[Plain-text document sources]

+ + + + +

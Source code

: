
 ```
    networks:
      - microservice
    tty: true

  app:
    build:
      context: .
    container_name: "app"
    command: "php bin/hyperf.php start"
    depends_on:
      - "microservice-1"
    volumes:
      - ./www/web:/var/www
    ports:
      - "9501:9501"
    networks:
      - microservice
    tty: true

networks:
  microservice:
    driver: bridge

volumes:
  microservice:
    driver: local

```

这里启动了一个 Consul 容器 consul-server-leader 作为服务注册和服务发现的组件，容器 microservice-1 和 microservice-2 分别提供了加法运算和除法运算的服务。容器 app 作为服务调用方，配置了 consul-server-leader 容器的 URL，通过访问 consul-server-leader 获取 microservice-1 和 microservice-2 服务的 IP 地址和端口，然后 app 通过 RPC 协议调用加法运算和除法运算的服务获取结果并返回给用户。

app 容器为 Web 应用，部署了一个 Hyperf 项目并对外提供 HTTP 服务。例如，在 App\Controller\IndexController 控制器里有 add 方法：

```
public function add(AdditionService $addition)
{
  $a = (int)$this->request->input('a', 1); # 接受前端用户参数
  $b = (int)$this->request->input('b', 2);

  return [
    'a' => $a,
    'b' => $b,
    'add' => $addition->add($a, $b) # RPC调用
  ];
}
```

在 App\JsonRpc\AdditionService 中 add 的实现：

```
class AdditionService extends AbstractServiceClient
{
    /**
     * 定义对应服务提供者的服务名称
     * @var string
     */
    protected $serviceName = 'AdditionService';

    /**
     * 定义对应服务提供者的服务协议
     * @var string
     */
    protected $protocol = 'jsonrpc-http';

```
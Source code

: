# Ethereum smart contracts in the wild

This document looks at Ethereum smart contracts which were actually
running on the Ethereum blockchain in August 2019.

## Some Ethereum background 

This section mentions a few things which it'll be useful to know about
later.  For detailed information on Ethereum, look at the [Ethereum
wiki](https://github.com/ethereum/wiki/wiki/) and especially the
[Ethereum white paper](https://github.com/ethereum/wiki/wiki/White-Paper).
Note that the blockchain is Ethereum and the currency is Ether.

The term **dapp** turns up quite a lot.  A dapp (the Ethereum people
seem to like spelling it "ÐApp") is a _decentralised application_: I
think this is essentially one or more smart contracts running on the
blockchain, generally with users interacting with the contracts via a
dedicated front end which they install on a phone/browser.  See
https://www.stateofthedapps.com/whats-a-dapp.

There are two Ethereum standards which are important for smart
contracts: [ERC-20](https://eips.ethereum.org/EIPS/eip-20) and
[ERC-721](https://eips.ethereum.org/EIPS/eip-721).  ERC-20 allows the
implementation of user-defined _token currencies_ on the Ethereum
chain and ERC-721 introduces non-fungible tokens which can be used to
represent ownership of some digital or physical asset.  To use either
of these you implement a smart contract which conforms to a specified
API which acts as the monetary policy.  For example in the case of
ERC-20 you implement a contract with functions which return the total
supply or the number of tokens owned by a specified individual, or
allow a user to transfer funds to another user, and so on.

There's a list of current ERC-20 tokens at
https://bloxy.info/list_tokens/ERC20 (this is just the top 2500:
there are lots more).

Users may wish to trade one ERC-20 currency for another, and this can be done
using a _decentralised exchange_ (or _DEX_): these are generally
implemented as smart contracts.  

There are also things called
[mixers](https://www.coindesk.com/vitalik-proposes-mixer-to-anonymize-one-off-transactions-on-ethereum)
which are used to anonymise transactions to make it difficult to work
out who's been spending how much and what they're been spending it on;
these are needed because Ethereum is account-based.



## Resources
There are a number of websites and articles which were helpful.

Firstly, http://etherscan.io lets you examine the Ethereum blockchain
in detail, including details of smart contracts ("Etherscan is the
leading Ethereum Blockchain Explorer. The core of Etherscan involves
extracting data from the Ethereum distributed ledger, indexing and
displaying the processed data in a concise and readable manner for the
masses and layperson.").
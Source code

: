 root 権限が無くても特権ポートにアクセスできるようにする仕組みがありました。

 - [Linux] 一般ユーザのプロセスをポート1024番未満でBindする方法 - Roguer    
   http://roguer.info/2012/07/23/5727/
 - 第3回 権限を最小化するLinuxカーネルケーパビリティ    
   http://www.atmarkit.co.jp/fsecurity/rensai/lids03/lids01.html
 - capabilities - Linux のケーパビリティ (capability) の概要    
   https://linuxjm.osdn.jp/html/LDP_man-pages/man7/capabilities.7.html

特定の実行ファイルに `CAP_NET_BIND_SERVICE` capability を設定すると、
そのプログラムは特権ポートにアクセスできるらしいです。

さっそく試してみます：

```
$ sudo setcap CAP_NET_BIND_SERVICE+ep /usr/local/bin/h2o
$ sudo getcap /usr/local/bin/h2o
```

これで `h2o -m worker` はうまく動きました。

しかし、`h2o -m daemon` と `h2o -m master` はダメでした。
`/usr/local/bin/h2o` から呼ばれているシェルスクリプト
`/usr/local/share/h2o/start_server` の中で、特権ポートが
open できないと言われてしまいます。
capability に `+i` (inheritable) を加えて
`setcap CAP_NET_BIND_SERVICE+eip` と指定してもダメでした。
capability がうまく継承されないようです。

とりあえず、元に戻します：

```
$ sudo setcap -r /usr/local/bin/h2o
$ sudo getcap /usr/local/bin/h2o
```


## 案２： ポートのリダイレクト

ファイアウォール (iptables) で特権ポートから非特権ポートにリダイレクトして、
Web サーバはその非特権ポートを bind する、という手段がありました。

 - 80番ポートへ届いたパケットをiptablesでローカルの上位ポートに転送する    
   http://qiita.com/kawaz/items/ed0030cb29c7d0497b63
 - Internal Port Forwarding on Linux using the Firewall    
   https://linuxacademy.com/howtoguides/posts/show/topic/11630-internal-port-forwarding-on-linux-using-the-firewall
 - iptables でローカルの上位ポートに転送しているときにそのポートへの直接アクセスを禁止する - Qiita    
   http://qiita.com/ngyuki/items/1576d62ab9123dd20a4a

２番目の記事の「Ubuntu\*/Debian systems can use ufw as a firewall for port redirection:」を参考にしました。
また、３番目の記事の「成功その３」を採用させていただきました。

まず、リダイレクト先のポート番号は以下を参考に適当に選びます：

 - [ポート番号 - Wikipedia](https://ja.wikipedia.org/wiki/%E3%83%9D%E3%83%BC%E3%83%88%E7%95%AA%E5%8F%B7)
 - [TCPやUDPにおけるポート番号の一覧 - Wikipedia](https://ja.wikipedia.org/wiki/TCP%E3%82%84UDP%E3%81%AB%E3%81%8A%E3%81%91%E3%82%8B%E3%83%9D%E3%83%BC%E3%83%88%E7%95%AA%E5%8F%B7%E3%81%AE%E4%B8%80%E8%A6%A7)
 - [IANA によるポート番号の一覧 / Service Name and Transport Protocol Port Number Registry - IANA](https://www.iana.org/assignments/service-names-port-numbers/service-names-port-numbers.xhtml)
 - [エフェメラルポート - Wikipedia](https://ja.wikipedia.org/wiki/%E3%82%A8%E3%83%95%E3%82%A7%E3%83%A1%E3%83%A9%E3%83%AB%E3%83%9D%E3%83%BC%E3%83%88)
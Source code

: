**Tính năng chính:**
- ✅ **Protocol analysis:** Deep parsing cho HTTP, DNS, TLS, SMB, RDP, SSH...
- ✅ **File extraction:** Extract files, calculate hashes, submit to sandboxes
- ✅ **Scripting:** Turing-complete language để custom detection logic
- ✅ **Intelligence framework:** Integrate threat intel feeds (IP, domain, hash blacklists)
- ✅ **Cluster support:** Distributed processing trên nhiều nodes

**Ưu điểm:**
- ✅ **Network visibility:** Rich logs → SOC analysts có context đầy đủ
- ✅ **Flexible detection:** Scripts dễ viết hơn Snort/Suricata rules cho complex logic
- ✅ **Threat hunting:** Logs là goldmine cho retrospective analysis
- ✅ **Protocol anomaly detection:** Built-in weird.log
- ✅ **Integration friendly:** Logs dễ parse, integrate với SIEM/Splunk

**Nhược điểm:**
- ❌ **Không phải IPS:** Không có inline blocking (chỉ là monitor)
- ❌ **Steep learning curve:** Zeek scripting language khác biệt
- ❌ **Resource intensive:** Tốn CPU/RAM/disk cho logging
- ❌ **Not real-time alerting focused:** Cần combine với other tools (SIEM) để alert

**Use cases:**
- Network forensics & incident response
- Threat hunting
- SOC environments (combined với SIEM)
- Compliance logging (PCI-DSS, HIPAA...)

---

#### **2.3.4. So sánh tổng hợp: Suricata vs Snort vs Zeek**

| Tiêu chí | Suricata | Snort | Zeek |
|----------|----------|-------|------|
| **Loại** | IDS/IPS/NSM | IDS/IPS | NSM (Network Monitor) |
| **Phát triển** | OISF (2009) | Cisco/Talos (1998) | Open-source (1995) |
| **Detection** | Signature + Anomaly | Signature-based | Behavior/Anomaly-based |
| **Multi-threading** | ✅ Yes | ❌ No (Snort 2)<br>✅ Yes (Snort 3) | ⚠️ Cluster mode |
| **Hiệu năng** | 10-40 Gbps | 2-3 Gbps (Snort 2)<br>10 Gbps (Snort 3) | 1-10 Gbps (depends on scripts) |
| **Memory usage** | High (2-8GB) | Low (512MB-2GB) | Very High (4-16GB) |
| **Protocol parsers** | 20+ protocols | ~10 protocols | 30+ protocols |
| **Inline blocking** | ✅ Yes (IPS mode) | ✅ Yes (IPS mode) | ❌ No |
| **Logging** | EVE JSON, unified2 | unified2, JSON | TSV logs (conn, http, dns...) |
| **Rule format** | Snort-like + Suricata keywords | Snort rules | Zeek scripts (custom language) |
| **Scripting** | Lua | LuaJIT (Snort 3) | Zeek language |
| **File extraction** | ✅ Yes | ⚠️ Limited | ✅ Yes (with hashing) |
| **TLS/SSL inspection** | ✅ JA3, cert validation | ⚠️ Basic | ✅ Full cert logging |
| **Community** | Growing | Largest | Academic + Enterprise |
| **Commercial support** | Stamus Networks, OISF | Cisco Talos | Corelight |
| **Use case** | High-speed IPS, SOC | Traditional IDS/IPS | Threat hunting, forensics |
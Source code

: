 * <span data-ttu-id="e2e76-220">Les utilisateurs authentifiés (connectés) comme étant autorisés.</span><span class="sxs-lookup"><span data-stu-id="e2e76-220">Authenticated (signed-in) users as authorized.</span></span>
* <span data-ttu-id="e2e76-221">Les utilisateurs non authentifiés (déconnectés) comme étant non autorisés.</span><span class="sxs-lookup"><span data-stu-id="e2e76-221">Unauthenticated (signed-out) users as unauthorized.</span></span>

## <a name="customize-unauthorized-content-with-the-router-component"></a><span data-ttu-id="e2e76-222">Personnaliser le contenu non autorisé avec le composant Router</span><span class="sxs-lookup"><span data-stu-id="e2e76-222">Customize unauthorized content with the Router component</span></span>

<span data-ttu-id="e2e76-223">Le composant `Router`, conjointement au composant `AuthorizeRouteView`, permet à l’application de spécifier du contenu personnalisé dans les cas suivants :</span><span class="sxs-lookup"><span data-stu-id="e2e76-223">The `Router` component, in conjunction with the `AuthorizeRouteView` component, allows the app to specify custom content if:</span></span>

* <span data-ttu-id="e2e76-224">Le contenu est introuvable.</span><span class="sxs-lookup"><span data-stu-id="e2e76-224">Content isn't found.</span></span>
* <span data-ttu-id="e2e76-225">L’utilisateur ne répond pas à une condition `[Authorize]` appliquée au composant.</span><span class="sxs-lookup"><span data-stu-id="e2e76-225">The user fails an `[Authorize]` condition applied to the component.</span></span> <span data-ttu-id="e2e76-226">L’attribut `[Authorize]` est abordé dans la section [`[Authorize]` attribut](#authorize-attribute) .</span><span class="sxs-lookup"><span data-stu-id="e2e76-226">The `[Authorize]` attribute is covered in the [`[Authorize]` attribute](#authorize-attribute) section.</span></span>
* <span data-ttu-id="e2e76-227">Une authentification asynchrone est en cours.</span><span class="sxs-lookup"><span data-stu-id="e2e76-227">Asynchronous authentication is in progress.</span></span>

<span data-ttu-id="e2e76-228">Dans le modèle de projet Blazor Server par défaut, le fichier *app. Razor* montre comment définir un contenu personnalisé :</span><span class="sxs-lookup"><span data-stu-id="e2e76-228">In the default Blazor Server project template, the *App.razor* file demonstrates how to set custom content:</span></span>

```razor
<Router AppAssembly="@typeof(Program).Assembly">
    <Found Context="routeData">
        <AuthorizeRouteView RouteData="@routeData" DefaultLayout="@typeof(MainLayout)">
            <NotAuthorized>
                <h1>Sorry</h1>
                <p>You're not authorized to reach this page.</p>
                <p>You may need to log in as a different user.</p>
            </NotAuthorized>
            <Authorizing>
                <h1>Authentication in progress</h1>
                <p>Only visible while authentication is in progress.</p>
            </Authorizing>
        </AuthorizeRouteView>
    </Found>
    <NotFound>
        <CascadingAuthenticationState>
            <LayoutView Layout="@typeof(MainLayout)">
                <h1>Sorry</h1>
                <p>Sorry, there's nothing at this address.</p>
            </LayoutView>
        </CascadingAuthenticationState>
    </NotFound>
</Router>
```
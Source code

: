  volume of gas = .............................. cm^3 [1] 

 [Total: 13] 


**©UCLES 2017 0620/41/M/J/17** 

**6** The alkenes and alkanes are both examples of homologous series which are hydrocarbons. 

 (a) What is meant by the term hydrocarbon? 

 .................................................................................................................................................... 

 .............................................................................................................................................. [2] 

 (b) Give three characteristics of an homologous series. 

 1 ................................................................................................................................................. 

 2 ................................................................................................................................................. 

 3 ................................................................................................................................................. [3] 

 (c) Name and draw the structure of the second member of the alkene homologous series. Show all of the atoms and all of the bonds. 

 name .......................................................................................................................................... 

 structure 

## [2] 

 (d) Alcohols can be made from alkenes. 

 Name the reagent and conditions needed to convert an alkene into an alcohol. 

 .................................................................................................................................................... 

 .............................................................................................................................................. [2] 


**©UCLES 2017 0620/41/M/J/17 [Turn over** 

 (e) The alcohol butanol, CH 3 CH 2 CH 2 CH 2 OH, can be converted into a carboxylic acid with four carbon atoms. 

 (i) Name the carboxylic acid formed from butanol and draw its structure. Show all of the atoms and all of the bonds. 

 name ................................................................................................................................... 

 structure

+ + + + +

→ WHAT IS BEING ASKED:
Lines holding the string "dapp" must be copied out of the entries above.

→ WRITTEN REPLY:
The term **dapp** turns up quite a lot.  A dapp (the Ethereum people
https://www.stateofthedapps.com/whats-a-dapp.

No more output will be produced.